▶ **Listed records**
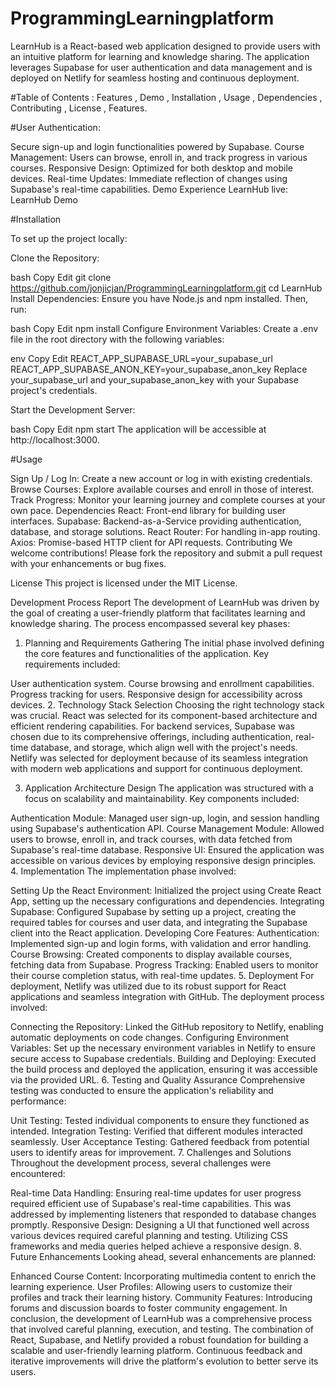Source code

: # ProgrammingLearningplatform

LearnHub is a React-based web application designed to provide users with an intuitive platform for learning and knowledge sharing. The application leverages Supabase for user authentication and data management and is deployed on Netlify for seamless hosting and continuous deployment.

#Table of Contents :
Features ,
Demo ,
Installation ,
Usage ,
Dependencies ,
Contributing ,
License ,
Features.

#User Authentication:

Secure sign-up and login functionalities powered by Supabase.
Course Management: Users can browse, enroll in, and track progress in various courses.
Responsive Design: Optimized for both desktop and mobile devices.
Real-time Updates: Immediate reflection of changes using Supabase's real-time capabilities.
Demo
Experience LearnHub live: LearnHub Demo

#Installation

To set up the project locally:

Clone the Repository:

bash
Copy
Edit
git clone https://github.com/jonjicjan/ProgrammingLearningplatform.git
cd LearnHub
Install Dependencies: Ensure you have Node.js and npm installed. Then, run:

bash
Copy
Edit
npm install
Configure Environment Variables: Create a .env file in the root directory with the following variables:

env
Copy
Edit
REACT_APP_SUPABASE_URL=your_supabase_url
REACT_APP_SUPABASE_ANON_KEY=your_supabase_anon_key
Replace your_supabase_url and your_supabase_anon_key with your Supabase project's credentials.

Start the Development Server:

bash
Copy
Edit
npm start
The application will be accessible at http://localhost:3000.

#Usage

Sign Up / Log In: Create a new account or log in with existing credentials.
Browse Courses: Explore available courses and enroll in those of interest.
Track Progress: Monitor your learning journey and complete courses at your own pace.
Dependencies
React: Front-end library for building user interfaces.
Supabase: Backend-as-a-Service providing authentication, database, and storage solutions.
React Router: For handling in-app routing.
Axios: Promise-based HTTP client for API requests.
Contributing
We welcome contributions! Please fork the repository and submit a pull request with your enhancements or bug fixes.

License
This project is licensed under the MIT License.

Development Process Report
The development of LearnHub was driven by the goal of creating a user-friendly platform that facilitates learning and knowledge sharing. The process encompassed several key phases:

1. Planning and Requirements Gathering
The initial phase involved defining the core features and functionalities of the application. Key requirements included:

User authentication system.
Course browsing and enrollment capabilities.
Progress tracking for users.
Responsive design for accessibility across devices.
2. Technology Stack Selection
Choosing the right technology stack was crucial. React was selected for its component-based architecture and efficient rendering capabilities. For backend services, Supabase was chosen due to its comprehensive offerings, including authentication, real-time database, and storage, which align well with the project's needs. Netlify was selected for deployment because of its seamless integration with modern web applications and support for continuous deployment.

3. Application Architecture Design
The application was structured with a focus on scalability and maintainability. Key components included:

Authentication Module: Managed user sign-up, login, and session handling using Supabase's authentication API.
Course Management Module: Allowed users to browse, enroll in, and track courses, with data fetched from Supabase's real-time database.
Responsive UI: Ensured the application was accessible on various devices by employing responsive design principles.
4. Implementation
The implementation phase involved:

Setting Up the React Environment: Initialized the project using Create React App, setting up the necessary configurations and dependencies.
Integrating Supabase: Configured Supabase by setting up a project, creating the required tables for courses and user data, and integrating the Supabase client into the React application.
Developing Core Features:
Authentication: Implemented sign-up and login forms, with validation and error handling.
Course Browsing: Created components to display available courses, fetching data from Supabase.
Progress Tracking: Enabled users to monitor their course completion status, with real-time updates.
5. Deployment
For deployment, Netlify was utilized due to its robust support for React applications and seamless integration with GitHub. The deployment process involved:

Connecting the Repository: Linked the GitHub repository to Netlify, enabling automatic deployments on code changes.
Configuring Environment Variables: Set up the necessary environment variables in Netlify to ensure secure access to Supabase credentials.
Building and Deploying: Executed the build process and deployed the application, ensuring it was accessible via the provided URL.
6. Testing and Quality Assurance
Comprehensive testing was conducted to ensure the application's reliability and performance:

Unit Testing: Tested individual components to ensure they functioned as intended.
Integration Testing: Verified that different modules interacted seamlessly.
User Acceptance Testing: Gathered feedback from potential users to identify areas for improvement.
7. Challenges and Solutions
Throughout the development process, several challenges were encountered:

Real-time Data Handling: Ensuring real-time updates for user progress required efficient use of Supabase's real-time capabilities. This was addressed by implementing listeners that responded to database changes promptly.
Responsive Design: Designing a UI that functioned well across various devices required careful planning and testing. Utilizing CSS frameworks and media queries helped achieve a responsive design.
8. Future Enhancements
Looking ahead, several enhancements are planned:

Enhanced Course Content: Incorporating multimedia content to enrich the learning experience.
User Profiles: Allowing users to customize their profiles and track their learning history.
Community Features: Introducing forums and discussion boards to foster community engagement.
In conclusion, the development of LearnHub was a comprehensive process that involved careful planning, execution, and testing. The combination of React, Supabase, and Netlify provided a robust foundation for building a scalable and user-friendly learning platform. Continuous feedback and iterative improvements will drive the platform's evolution to better serve its users.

▶ **Exercise**
Restate only the lines running from the start of the material above through the line containing "React Router: For handling in-app routing.", ends included. No pictures.

▶ **Response to this task**
Source code

: # ProgrammingLearningplatform

LearnHub is a React-based web application designed to provide users with an intuitive platform for learning and knowledge sharing. The application leverages Supabase for user authentication and data management and is deployed on Netlify for seamless hosting and continuous deployment.

#Table of Contents :
Features ,
Demo ,
Installation ,
Usage ,
Dependencies ,
Contributing ,
License ,
Features.

#User Authentication:

Secure sign-up and login functionalities powered by Supabase.
Course Management: Users can browse, enroll in, and track progress in various courses.
Responsive Design: Optimized for both desktop and mobile devices.
Real-time Updates: Immediate reflection of changes using Supabase's real-time capabilities.
Demo
Experience LearnHub live: LearnHub Demo

#Installation

To set up the project locally:

Clone the Repository:

bash
Copy
Edit
git clone https://github.com/jonjicjan/ProgrammingLearningplatform.git
cd LearnHub
Install Dependencies: Ensure you have Node.js and npm installed. Then, run:

bash
Copy
Edit
npm install
Configure Environment Variables: Create a .env file in the root directory with the following variables:

env
Copy
Edit
REACT_APP_SUPABASE_URL=your_supabase_url
REACT_APP_SUPABASE_ANON_KEY=your_supabase_anon_key
Replace your_supabase_url and your_supabase_anon_key with your Supabase project's credentials.

Start the Development Server:

bash
Copy
Edit
npm start
The application will be accessible at http://localhost:3000.

#Usage

Sign Up / Log In: Create a new account or log in with existing credentials.
Browse Courses: Explore available courses and enroll in those of interest.
Track Progress: Monitor your learning journey and complete courses at your own pace.
Dependencies
React: Front-end library for building user interfaces.
Supabase: Backend-as-a-Service providing authentication, database, and storage solutions.
React Router: For handling in-app routing.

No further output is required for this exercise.